Ci siamo formati culturalmente nel Ventesimo secolo, grazie allo studio di ideologie oggi superate. Siamo romanticamente legati a quelle, ma ci rendiamo conto che sono destinate ad essere confinate nel nostro bagaglio culturale. Ci rifacciamo con le idee a un mondo che non c’è più: un “vorrei ma non posso”. Forse è proprio questo a spiazzarci.
Siamo figli “illegittimi” del ’68, nel senso che godiamo dei frutti di una rivoluzione morale, culturale e politica senza essere veramente consapevoli di quello che ha significato; ovviamente, al netto dei “guasti” che ne sono scaturiti.

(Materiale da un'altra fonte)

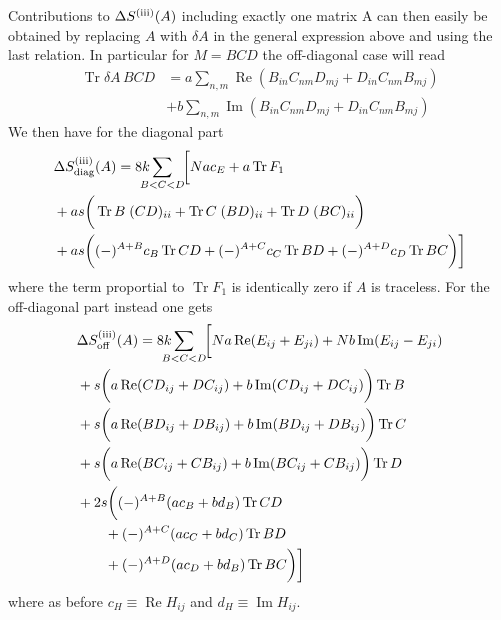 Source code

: \documentclass[10pt,a4paper]{article}
\newcommand{\RN}[1]{%
    \textup{\uppercase\expandafter{\romannumeral#1}}%
}
\DeclareMathOperator{\Tr}{Tr}
\newcommand{\deltaA}{\delta \! A}
\begin{document}
Contributions to $\Delta S^{(\RN 3)}(A)$ including exactly one matrix A
can then easily be obtained by replacing $A$ with $\deltaA$ in the
general expression above and using the last relation.
In particular for $M=BCD$ the off-diagonal case will read
\begin{align}
  \Tr \deltaA \,BCD &=
    a \sum_{n,m} \operatorname{Re}
    \left( B_{in} C_{nm} D_{mj} + D_{in} C_{nm} B_{mj} \right) \\
    &+ b \sum_{n,m} \operatorname{Im}
    \left( B_{in} C_{nm} D_{mj} + D_{in} C_{nm} B_{mj} \right)
\end{align}
We then have for the diagonal part
\begin{align}
  &\Delta S^{(\RN{3})}_{\text{diag}} (A) =
    8k \sum_{\mathclap{B < C < D}}
    \;\;
    \bigg[
      N a c_E + a \Tr F_1 \\
      &+ a s
      \bigg(
      \Tr B \; (C D)_{ii} + \Tr C \; (B D)_{ii} + \Tr D \; (B C)_{ii}
      \bigg) \\
      &+ a s \bigg(
        (-)^{A+B} c_B \Tr C D +
        (-)^{A+C} c_C \Tr B D +
        (-)^{A+D} c_D \Tr B C
      \bigg)
    \bigg]
\end{align}
where the term proportial to $\Tr F_1$ is identically zero if $A$ is traceless.
For the off-diagonal part instead one gets
\begin{align}
  &\Delta S^{(\RN{3})}_{\text{off}} (A) =
    8k \sum_{\mathclap{B < C < D}}
    \;\;
    \bigg[
      N a \operatorname{Re} (E_{ij} + E_{ji}) + N b \operatorname{Im} (E_{ij} - E_{ji}) \\
      &+ s
      \bigg(
        a \operatorname{Re} (C D_{ij} + D C_{ij}) + b \operatorname{Im} (C D_{ij} + D C_{ij})
      \bigg)  \Tr B\\
      &+ s
      \bigg(
        a \operatorname{Re} (B D_{ij} + D B_{ij}) + b \operatorname{Im} (B D_{ij} + D B_{ij})
      \bigg) \Tr C\\
      &+ s
      \bigg(
        a \operatorname{Re} (B C_{ij} + C B_{ij}) + b \operatorname{Im} (B C_{ij} + C B_{ij})
      \bigg) \Tr D \\
      &+ 2 s
      \bigg(
        (-)^{A+B} (a c_B + b d_B) \Tr C D \\
        &\quad \quad + (-)^{A+C} (a c_C + b d_C) \Tr B D \\
        &\quad \quad + (-)^{A+D} (a c_D + b d_B) \Tr B C
      \bigg)
    \bigg]
\end{align}
where as before $c_H \equiv \operatorname{Re} H_{ij}$ and $d_H \equiv \operatorname{Im} H_{ij}$.
\end{document}
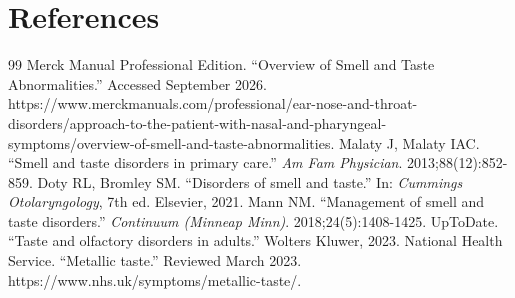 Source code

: \section*{References}
\begin{thebibliography}{99}
 Merck Manual Professional Edition. ``Overview of Smell and Taste Abnormalities.'' Accessed September 2026. https://www.merckmanuals.com/professional/ear-nose-and-throat-disorders/approach-to-the-patient-with-nasal-and-pharyngeal-symptoms/overview-of-smell-and-taste-abnormalities.
 Malaty J, Malaty IAC. ``Smell and taste disorders in primary care.'' \textit{Am Fam Physician}. 2013;88(12):852-859.
 Doty RL, Bromley SM. ``Disorders of smell and taste.'' In: \textit{Cummings Otolaryngology}, 7th ed. Elsevier, 2021.
 Mann NM. ``Management of smell and taste disorders.'' \textit{Continuum (Minneap Minn)}. 2018;24(5):1408-1425.
 UpToDate. ``Taste and olfactory disorders in adults.'' Wolters Kluwer, 2023.
 National Health Service. ``Metallic taste.'' Reviewed March 2023. https://www.nhs.uk/symptoms/metallic-taste/.
\end{thebibliography}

Tuttavia, i veri figli di quella rivoluzione, ormai imbolsiti, hanno lasciato spazio a una generazione post-ideologizzata, post-industriale e post-culturale (insomma “post”) che non ha ancora la stessa spinta propulsiva dei suoi epigoni. Una matassa che certamente si dipanerà, ma che oggi non può che lasciare dubbi e incertezze. Ecco perché è necessario almeno interrogarsi, forse proprio per continuare a cercare quella “forza” della quale si sente ormai solo un fioco riverbero.
La mancanza di tempo per fermarsi e farsi delle domande è solo frutto di una società appiattita e dell’inedia. Evidentemente, non c’è una crisi politica (nell’accezione più estesa del termine) ma una crisi della società più in generale. Quindi la crepa si allarga e i motivi di preoccupazione aumentano.
Nel mondo di oggi il tempo da dedicare a sé stessi è estremamente ridotto se lo si confronta con quello del passato. Tutto è accelerato, lavoro, problemi da risolvere, e aumenta la necessità di coprire uno spazio sempre più grande in un tempo sempre più piccolo. Chi ha la fortuna di essere o diventare forte, avere cioè cultura, possibilità economiche e carattere riesce a ritagliarsi un angoletto da dedicare alla riflessione. Chi invece, o perché non ha i mezzi o perché non ne ha la forza si lascia travolgere dal caos, subisce in toto l’esterno senza potersi occupare di ciò che ha dentro, dei suoi pensieri, delle sue esigenze spirituali, a scapito di quella che siamo soliti definire qualità della vita.
La sensibilità degli autori diventa un tentativo ideale-speculativo quando nei loro dialoghi si accorgono che le più grandi tragedie della storia sono accadute laddove si è voluta togliere la libertà alle persone. I popoli hanno da sempre lottato per essere liberi, senza che vi sia un potere superiore che scelga al posto loro, vanificandone il lavoro.
Fabio, Domenico e Roger a questo punto sciolgono ogni dubbio: perché la libertà si realizzi nel senso più pieno del termine bisogna uscire dalla logica dell’“io non me ne occupo”.